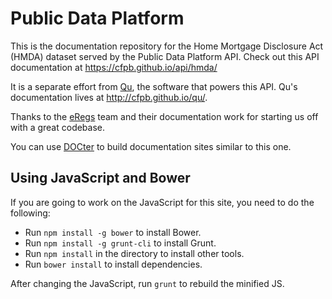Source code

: Public Data Platform
====================



This is the documentation repository for the Home Mortgage Disclosure Act (HMDA) dataset served by the Public Data Platform API.
Check out this API documentation at https://cfpb.github.io/api/hmda/

It is a separate effort from [Qu](https://github.com/cfpb/qu), the software that powers this API.
Qu's documentation lives at http://cfpb.github.io/qu/.

Thanks to the [eRegs](https://github.com/cfpb/regulations-core) team and their documentation work for
starting us off with a great codebase.

You can use [DOCter](https://github.com/cfpb/DOCter) to build documentation sites similar to this one.

## Using JavaScript and Bower

If you are going to work on the JavaScript for this site, you need to do the following:

* Run `npm install -g bower` to install Bower.
* Run `npm install -g grunt-cli` to install Grunt.
* Run `npm install` in the directory to install other tools.
* Run `bower install` to install dependencies.

After changing the JavaScript, run `grunt` to rebuild the minified JS.


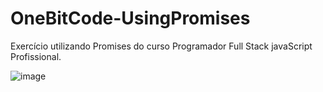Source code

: # OneBitCode-UsingPromises
Exercício utilizando Promises do curso Programador Full Stack javaScript Profissional.


![image](https://user-images.githubusercontent.com/65515537/167177242-bdb346fa-ac61-4286-8c6a-3d1634ef1d4a.png)
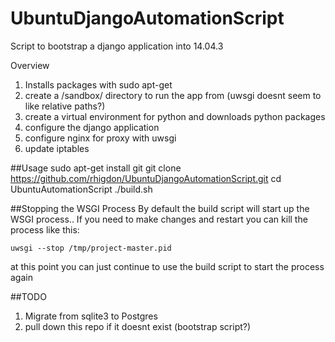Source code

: # UbuntuDjangoAutomationScript #
Script to bootstrap a django application into 14.04.3

Overview
  1. Installs packages with sudo apt-get
  2. create a /sandbox/ directory to run the app from (uwsgi doesnt seem to like relative paths?)
  3. create a virtual environment for python and downloads python packages
  4. configure the django application
  5. configure nginx for proxy with uwsgi
  6. update iptables

##Usage
    sudo apt-get install git
    git clone https://github.com/rhigdon/UbuntuDjangoAutomationScript.git
    cd UbuntuAutomationScript
    ./build.sh

##Stopping the WSGI Process
By default the build script will start up the WSGI process.. If you need to make changes and restart you can kill the process like this:

	uwsgi --stop /tmp/project-master.pid

at this point you can just continue to use the build script to start the process again

##TODO
1. Migrate from sqlite3 to Postgres
2. pull down this repo if it doesnt exist (bootstrap script?)
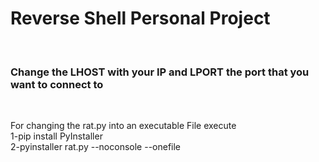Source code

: <h1>Reverse Shell Personal Project</h1>

<br>

<h3>Change the LHOST with your IP and LPORT the port that you want to connect to  </h3> <br>

For changing the rat.py into an executable File execute <br>
1-pip install PyInstaller <br>
2-pyinstaller rat.py --noconsole --onefile




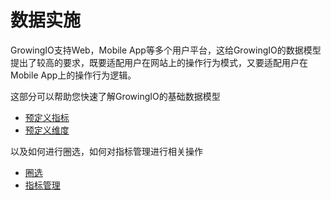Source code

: # 数据实施

GrowingIO支持Web，Mobile App等多个用户平台，这给GrowingIO的数据模型提出了较高的要求，既要适配用户在网站上的操作行为模式，又要适配用户在Mobile App上的操作行为逻辑。

这部分可以帮助您快速了解GrowingIO的基础数据模型

* [预定义指标](data-model/predefined-metrics.md)
* [预定义维度](data-model/predefined-dimensions.md)

以及如何进行圈选，如何对指标管理进行相关操作

* [圈选](circle/README.md)
* [指标管理](circle-metrics-management.md)


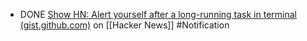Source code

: - DONE [Show HN: Alert yourself after a long-running task in terminal (gist.github.com)](https://news.ycombinator.com/item?id=26259007) on [[Hacker News]] #Notification
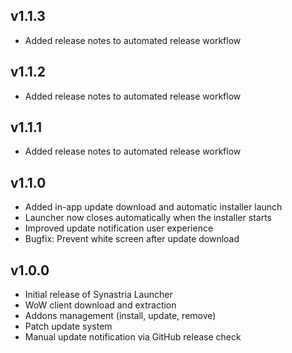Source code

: ## v1.1.3
- Added release notes to automated release workflow

## v1.1.2
- Added release notes to automated release workflow

## v1.1.1
- Added release notes to automated release workflow

## v1.1.0
- Added in-app update download and automatic installer launch
- Launcher now closes automatically when the installer starts
- Improved update notification user experience
- Bugfix: Prevent white screen after update download

## v1.0.0
- Initial release of Synastria Launcher
- WoW client download and extraction
- Addons management (install, update, remove)
- Patch update system
- Manual update notification via GitHub release check
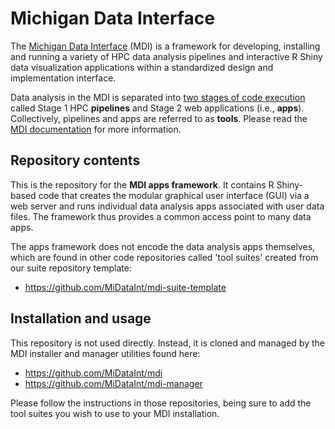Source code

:# Michigan Data Interface

The [Michigan Data Interface](https://midataint.github.io/) (MDI) 
is a framework for developing, installing and running a variety of 
HPC data analysis pipelines and interactive R Shiny data visualization 
applications within a standardized design and implementation interface.

Data analysis in the MDI is separated into 
[two stages of code execution](https://midataint.github.io/docs/analysis-flow/) 
called Stage 1 HPC **pipelines** and Stage 2 web applications (i.e., **apps**).
Collectively, pipelines and apps are referred to as **tools**.
Please read the [MDI documentation](https://midataint.github.io/) for 
more information.

## Repository contents

This is the repository for the **MDI apps
framework**. It contains R Shiny-based code that
creates the modular graphical user interface (GUI) via
a web server and runs individual data analysis apps
associated with user data files. The framework thus provides
a common access point to many data apps.

The apps framework does not encode the data analysis apps themselves, 
which are found in other code repositories called 'tool suites'
created from our suite repository template:

- <https://github.com/MiDataInt/mdi-suite-template>

## Installation and usage

This repository is not used directly. Instead, it is cloned
and managed by the MDI installer and manager utilities found here:

- <https://github.com/MiDataInt/mdi>
- <https://github.com/MiDataInt/mdi-manager>

Please follow the instructions in those repositories, being sure
to add the tool suites you wish to use to your MDI installation.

━━━━━━━━━━━━━━━━━━━━

* **DIRECTIONS FOR THIS TASK**: Go back to the line that contains "- Launcher now" and copy it, along with each line after it through the end of the listing above, exactly and without pictures.

* **RESPONSE AREA**:
- Launcher now closes automatically when the installer starts
- Improved update notification user experience
- Bugfix: Prevent white screen after update download

## v1.0.0
- Initial release of Synastria Launcher
- WoW client download and extraction
- Addons management (install, update, remove)
- Patch update system
- Manual update notification via GitHub release check
Source code

:# Michigan Data Interface

The [Michigan Data Interface](https://midataint.github.io/) (MDI) 
is a framework for developing, installing and running a variety of 
HPC data analysis pipelines and interactive R Shiny data visualization 
applications within a standardized design and implementation interface.

Data analysis in the MDI is separated into 
[two stages of code execution](https://midataint.github.io/docs/analysis-flow/) 
called Stage 1 HPC **pipelines** and Stage 2 web applications (i.e., **apps**).
Collectively, pipelines and apps are referred to as **tools**.
Please read the [MDI documentation](https://midataint.github.io/) for 
more information.

## Repository contents

This is the repository for the **MDI apps
framework**. It contains R Shiny-based code that
creates the modular graphical user interface (GUI) via
a web server and runs individual data analysis apps
associated with user data files. The framework thus provides
a common access point to many data apps.

The apps framework does not encode the data analysis apps themselves, 
which are found in other code repositories called 'tool suites'
created from our suite repository template:

- <https://github.com/MiDataInt/mdi-suite-template>

## Installation and usage

This repository is not used directly. Instead, it is cloned
and managed by the MDI installer and manager utilities found here:

- <https://github.com/MiDataInt/mdi>
- <https://github.com/MiDataInt/mdi-manager>

Please follow the instructions in those repositories, being sure
to add the tool suites you wish to use to your MDI installation.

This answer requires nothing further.